I was recently invited to write an article for the Nat West Business Sense online magazine about the potential value and benefits of whistleblowers. Here’s the link, and here’s the article:
The controversial issue of whistleblowing has been firmly thrust into the public consciousness over the last few years with the ongoing saga of Wikileaks.
Often whistleblowers can get a bad rap in the media, deemed to be traitors, grasses or snitches. However, rather than a phenomenon to be feared, if handled correctly whistleblowers can often be beneficial to their organisations. Allow me to explain.
I have a nodding acquaintance with the process. In the 1990s I worked as an intelligence officer for the UK domestic Security Service, generally known as MI5, before resigning to help my former partner and colleague David Shayler blow the whistle on a catalogue of incompetence and crime. As a result we had to go on the run around Europe, lived in hiding and exile in France for 3 years, and saw our friends, family and journalists arrested around us. I was also arrested, although never charged, and David went to prison twice for exposing the crimes of the spies. It was a heavy price to pay.
However, it could all have been so different if the UK government had agreed to take his evidence of spy crimes, undertake to investigate them thoroughly, and apply the necessary reforms. This would have saved us a lot of heartache, and could potentially have improved the work of the spies. But the government’s instinctive response is always to protect the spies and prosecute the whistleblower, while the mistakes and crimes go uninvestigated and unresolved. Or even, it often appears, to reward the malefactors with promotions and gongs.
The draconian Official Secrets Act (1989) imposes a blanket ban on any disclosure whatsoever. As a result, we the citizens have to take it on trust that our spies work with integrity. There is no meaningful oversight and no accountability.
Many good people do indeed sign up to MI5, MI6 and GCHQ, as they want a job that can make a difference and potentially save lives. However, once on the inside they are told to keep quiet about any ethical concerns: “don’t rock the boat, and just follow orders”.
In such an environment there is no ventilation, no accountability and no staff federation, and this inevitably leads to a general consensus – a bullying “group think” mentality. This in turn can lead to mistakes being covered up rather than lessons learned, and then potentially down a dangerous moral slide.
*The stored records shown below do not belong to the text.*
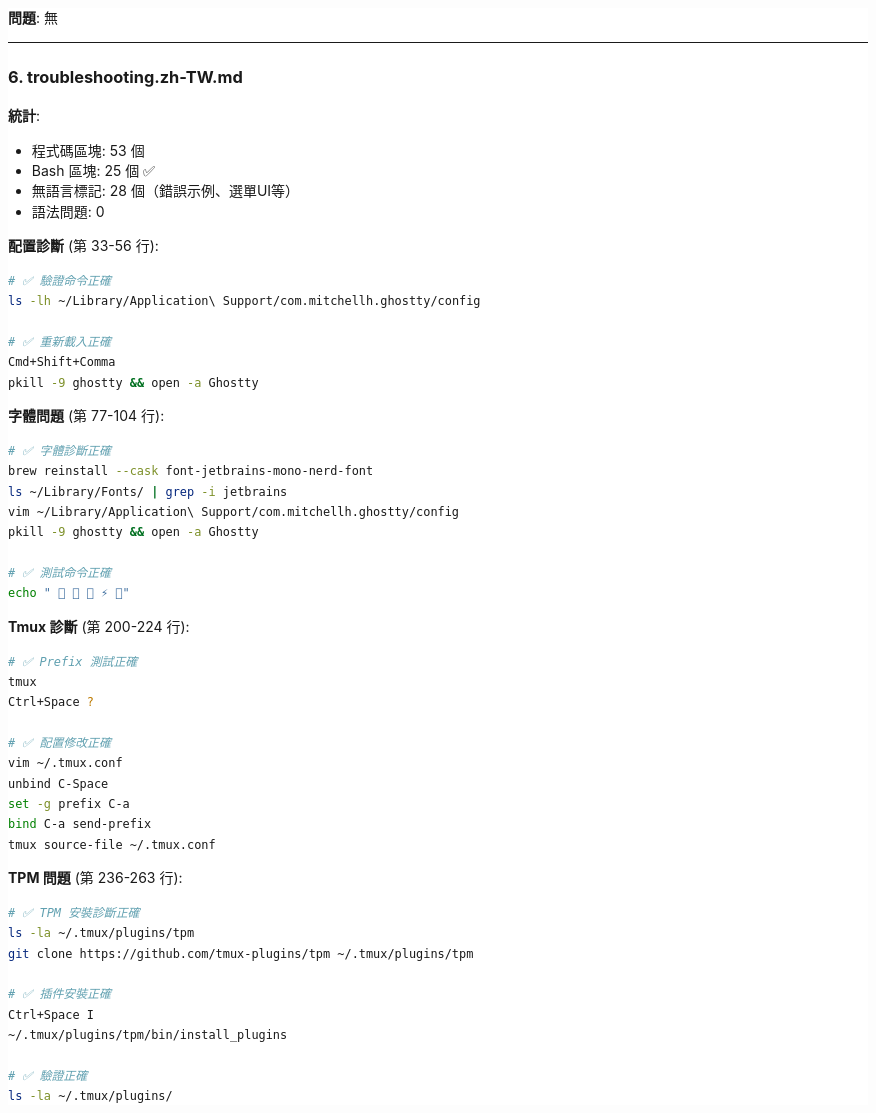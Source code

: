 **問題**: 無

---

### 6. troubleshooting.zh-TW.md

**統計**:
- 程式碼區塊: 53 個
- Bash 區塊: 25 個 ✅
- 無語言標記: 28 個（錯誤示例、選單UI等）
- 語法問題: 0

**配置診斷** (第 33-56 行):
```bash
# ✅ 驗證命令正確
ls -lh ~/Library/Application\ Support/com.mitchellh.ghostty/config

# ✅ 重新載入正確
Cmd+Shift+Comma
pkill -9 ghostty && open -a Ghostty
```

**字體問題** (第 77-104 行):
```bash
# ✅ 字體診斷正確
brew reinstall --cask font-jetbrains-mono-nerd-font
ls ~/Library/Fonts/ | grep -i jetbrains
vim ~/Library/Application\ Support/com.mitchellh.ghostty/config
pkill -9 ghostty && open -a Ghostty

# ✅ 測試命令正確
echo " 📁 📂 🔧 ⚡ 🚀"
```

**Tmux 診斷** (第 200-224 行):
```bash
# ✅ Prefix 測試正確
tmux
Ctrl+Space ?

# ✅ 配置修改正確
vim ~/.tmux.conf
unbind C-Space
set -g prefix C-a
bind C-a send-prefix
tmux source-file ~/.tmux.conf
```

**TPM 問題** (第 236-263 行):
```bash
# ✅ TPM 安裝診斷正確
ls -la ~/.tmux/plugins/tpm
git clone https://github.com/tmux-plugins/tpm ~/.tmux/plugins/tpm

# ✅ 插件安裝正確
Ctrl+Space I
~/.tmux/plugins/tpm/bin/install_plugins

# ✅ 驗證正確
ls -la ~/.tmux/plugins/
```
As a result, over the last decade we have seen scandal heaped upon intelligence scandal, as the spies allowed their fake and politicised information to be used make a false case for an illegal war in Iraq; we have seen them descend into a spiral of extraordinary rendition (ie kidnapping) and torture, for which they are now being sued if not prosecuted; and we have seen that they facilitate dodgy deals in the desert with dictators.
But it is not all bleak. Recently, Dr Tom Fingar received The Sam Adams Award for Integrity in Intelligence in Oxford for his work on compiling the US National Intelligence Estimate of 2007. In this he summarised the conclusions of all 16 US intelligence agencies by saying that Iran had ceased trying to develop a nuclear weapons capability in 2003.
There was immense political pressure on him to suppress this evidence, but he went ahead with the report and thereby single-handedly halted the US government’s rush to war with Iran. By having the courage to do his job with integrity, Dr Fingar is responsible for saving countless lives across Iran.
In the world of intelligence, where secrecy is paramount, where crimes can hushed up, and where there is no avenue for voicing concern and dissent, it is perhaps inevitable that whistleblowers will continue to emerge.
But in other sectors of work mistakes can be just as life threatening and the need for exposure just as great. In the UK over the last few years many senior medical whistleblowers have emerged from the NHS, detailing mistakes and incompetence that have put the public at risk. Alas, rather than learn from mistakes made, all too often NHS bosses have either victimised the whistleblowers by suspending them or ruining their reputation, or they have insisted that they sign gagging orders and then covered up the mistakes. Neither option is a good outcome either for staff morale or for patient safety.
While the culture of cover-up exists, so too will whistleblowers. How could this be resolved, and what would be the potential benefits?
If employers institute a culture of trust and accountability, where employees with concerns can be fairly heard, the appropriate action taken, and justice done, the needs and imperatives behind whistleblowing would disappear. Potential problems could be nipped in the bud, improving public trust and confidence in the probity of the organisation and avoiding all the bad publicity following a whistleblowing case.
Plus, of course, the potential whistleblowers would have a legitimate avenue to go down, rather than having to turn their lives inside out – they would no longer need to jeopardise their professional reputation and all that goes with it such as career, income, social standing and even, potentially their freedom.
Having a sound procedure in place to address staff concerns strikes me as a win-win scenario – for staff efficiency and morale, the organisation’s operational capability and reputation, and potentially the wider public, too.